> **What this task involves**: Please return all lines from the records below that include the string "Diffusion".

> **Entries supplied**:
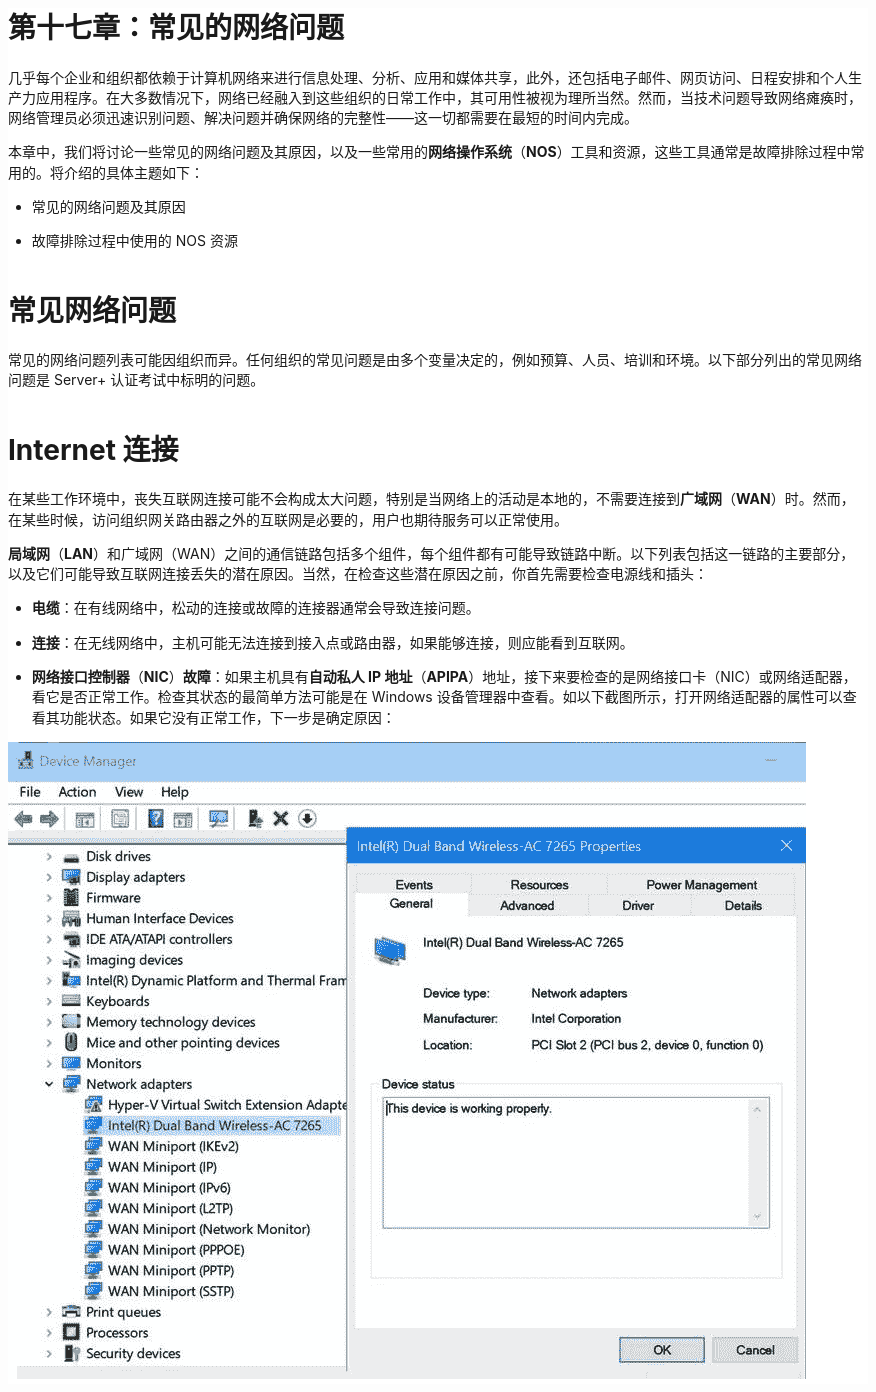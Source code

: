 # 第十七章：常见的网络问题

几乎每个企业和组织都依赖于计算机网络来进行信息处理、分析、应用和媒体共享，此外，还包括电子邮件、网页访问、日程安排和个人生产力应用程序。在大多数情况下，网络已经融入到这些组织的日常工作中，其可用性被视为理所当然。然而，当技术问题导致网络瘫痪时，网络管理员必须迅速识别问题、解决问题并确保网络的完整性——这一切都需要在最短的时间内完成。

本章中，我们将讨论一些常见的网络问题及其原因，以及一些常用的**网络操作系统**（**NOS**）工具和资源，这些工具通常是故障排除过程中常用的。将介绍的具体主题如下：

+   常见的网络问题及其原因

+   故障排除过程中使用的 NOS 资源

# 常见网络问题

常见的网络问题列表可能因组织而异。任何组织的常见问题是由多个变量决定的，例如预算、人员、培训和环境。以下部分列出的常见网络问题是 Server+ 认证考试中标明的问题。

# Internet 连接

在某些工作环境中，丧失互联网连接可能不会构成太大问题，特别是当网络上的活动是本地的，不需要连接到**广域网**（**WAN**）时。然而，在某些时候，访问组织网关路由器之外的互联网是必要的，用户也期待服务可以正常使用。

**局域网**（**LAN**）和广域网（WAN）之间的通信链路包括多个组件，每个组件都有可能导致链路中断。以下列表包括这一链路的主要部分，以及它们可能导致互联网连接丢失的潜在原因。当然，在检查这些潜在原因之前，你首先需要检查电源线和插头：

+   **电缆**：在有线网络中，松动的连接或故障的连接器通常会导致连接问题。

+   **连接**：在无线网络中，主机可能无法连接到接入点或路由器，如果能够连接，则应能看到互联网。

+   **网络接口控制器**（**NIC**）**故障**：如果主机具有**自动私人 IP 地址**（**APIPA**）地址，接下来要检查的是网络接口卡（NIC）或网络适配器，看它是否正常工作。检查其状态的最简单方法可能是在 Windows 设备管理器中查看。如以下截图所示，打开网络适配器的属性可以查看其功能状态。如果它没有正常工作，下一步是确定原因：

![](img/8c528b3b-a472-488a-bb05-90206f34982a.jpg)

==

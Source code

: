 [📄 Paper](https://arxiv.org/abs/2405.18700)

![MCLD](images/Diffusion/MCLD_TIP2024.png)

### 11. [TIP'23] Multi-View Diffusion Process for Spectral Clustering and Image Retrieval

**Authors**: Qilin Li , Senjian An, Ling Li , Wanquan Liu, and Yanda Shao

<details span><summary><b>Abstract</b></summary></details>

> **Output for this task**:
![MCLD](images/Diffusion/MCLD_TIP2024.png)
### 11. [TIP'23] Multi-View Diffusion Process for Spectral Clustering and Image Retrieval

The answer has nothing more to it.